Just 3 months shy of 4 years sober. Mother’s Day is bitter sweet for me. I have one heart down, and one to go. For some it is days, weeks, months, or years. Apparently years for this one (tears)! Oh how I miss you sweet daughter!
The message etched on my heart for my first born Brie Faith. If I could only heal all the pain I caused, and recover all your youth stolen. To say I am sorry, and ask for your fogiveness. I wish to start anew. I don’t know you anymore. For the Brie I so adored, what are all your favorites? It would be like making friends with a near stranger. I long, and pray for the day we will be brought to healing. Awkward family reunion. I just pray it is not after your wedding day, as I see through social media you have a boyfriend. All I do know of you is based around your Twitter. Sad reality I have here, as I have not seen you in some odd years. Likely you are bitter, and every right so.
I miss your beautiful face, your goofy ways, and love for Tim Burton films. I can’t write much more today, as I am brought to my knees in tears for we lack so many a year.
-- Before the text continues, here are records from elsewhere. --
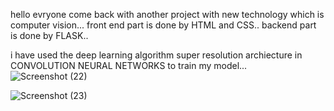 hello evryone come back with another project with new technology which is computer vision...
front end part is done by HTML and CSS..
backend part is done by FLASK..

i have used the deep learning algorithm super resolution archiecture in CONVOLUTION NEURAL NETWORKS to train my model...
![Screenshot (22)](https://github.com/navyasri-24/image-super-resolution/assets/105104007/abde8fa4-fc22-4e1c-8b6e-8c0808d2d2d8)

![Screenshot (23)](https://github.com/navyasri-24/image-super-resolution/assets/105104007/7453c187-a38d-4f26-a7ae-1f3b53c2d68c)

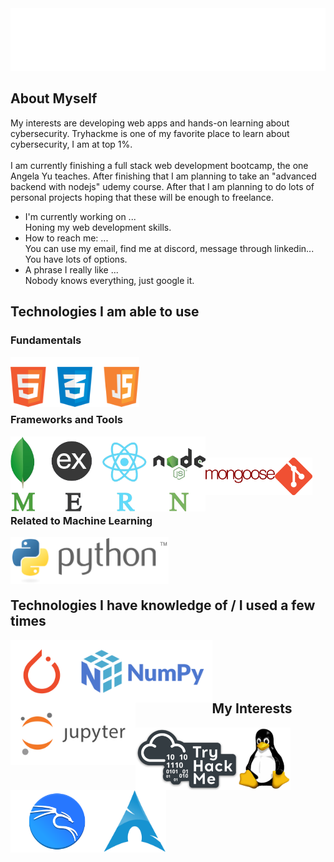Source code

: <img height="100px" src="https://github.com/alperkaya0/alperkaya0/blob/main/svgtest.svg" alt="ğ">

<!--
**alperkaya0/alperkaya0** is a ✨ _special_ ✨ repository because its `README.md` (this file) appears on your GitHub profile.

Here are some ideas to get you started:

- 🔭 I’m currently working on ...
- 🌱 I’m currently learning ...
- 👯 I’m looking to collaborate on ...
- 🤔 I’m looking for help with ...
- 💬 Ask me about ...
- 📫 How to reach me: ...
- 😄 Pronouns: ...
- ⚡ Fun fact: ...
-->
## About Myself

My interests are developing web apps and hands-on learning about cybersecurity. Tryhackme is one of my favorite place to learn about cybersecurity, I am at top 1%. <br> <br>
I am currently finishing a full stack web development bootcamp, the one Angela Yu teaches. After finishing that I am planning to take an "advanced backend with nodejs" udemy course. After that I am planning to do lots of personal projects hoping that these will be enough to freelance.

- I'm currently working on ... <br>
Honing my web development skills.
- How to reach me: ... <br>
You can use my email, find me at discord, message through linkedin... You have lots of options.
- A phrase I really like ... <br>
Nobody knows everything, just google it.

## Technologies I am able to use

### Fundamentals

<img src="https://github.com/alperkaya0/alperkaya0/blob/main/htmlcssjs.png" align="left" height="80px" alt="html-css-js-set" /> <br> <br> <br> <br>

### Frameworks and Tools

<img src="https://github.com/alperkaya0/alperkaya0/blob/main/MERN-logo.png" align="left" height="120px" alt="mern" /> <br> <br>
<img src="https://github.com/alperkaya0/alperkaya0/blob/main/mongoose.png" align="left" height="60px" alt="mongoose" />
<img src="https://github.com/alperkaya0/alperkaya0/blob/main/git.png" align="left" height="60px" alt="git" /> <br> <br> <br> <br>

### Related to Machine Learning

<img src="https://github.com/alperkaya0/alperkaya0/blob/main/python.png" align="left" height="75px" alt="python" /> <br> <br> <br> <br>

## Technologies I have knowledge of / I used a few times

<img src="https://github.com/alperkaya0/alperkaya0/blob/main/pytorch4.png" align="left" height="100px" alt="pytorch" />
<img src="https://github.com/alperkaya0/alperkaya0/blob/main/numpy.png" align="left" height="100px" alt="numpy" />
<img src="https://github.com/alperkaya0/alperkaya0/blob/main/jupyter.png" align="left" height="100px" alt="jupyter" /> <br> <br> <br> <br>

## My Interests

<img src="https://github.com/alperkaya0/alperkaya0/blob/main/tryhackme.png" align="left" height="100px" alt="tryhackme" />
<img src="https://github.com/alperkaya0/alperkaya0/blob/main/linux.png" align="left" height="100px" alt="linux" />
<img src="https://github.com/alperkaya0/alperkaya0/blob/main/Kali%20Linux.png" align="left" height="100px" alt="kali_linux" />
<img src="https://github.com/alperkaya0/alperkaya0/blob/main/arch.png" align="left" height="100px" alt="arch_linux" />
I love you sweet Brie Cheese…
My mind is a jungle as I sift through photos of you, and what was. We have not lost, not yet! For I will never forget. The truth which you have yet to know is for today I am sober!!
So for now I hold on to my little Minnie Mouse, Luke Skywalker, Fair Princess, and your shining 20 year old self!! Love the dermal piercing, you are simply gorgeous! May God get all the glory for our story is still being written. I was smitten the day you were concieved!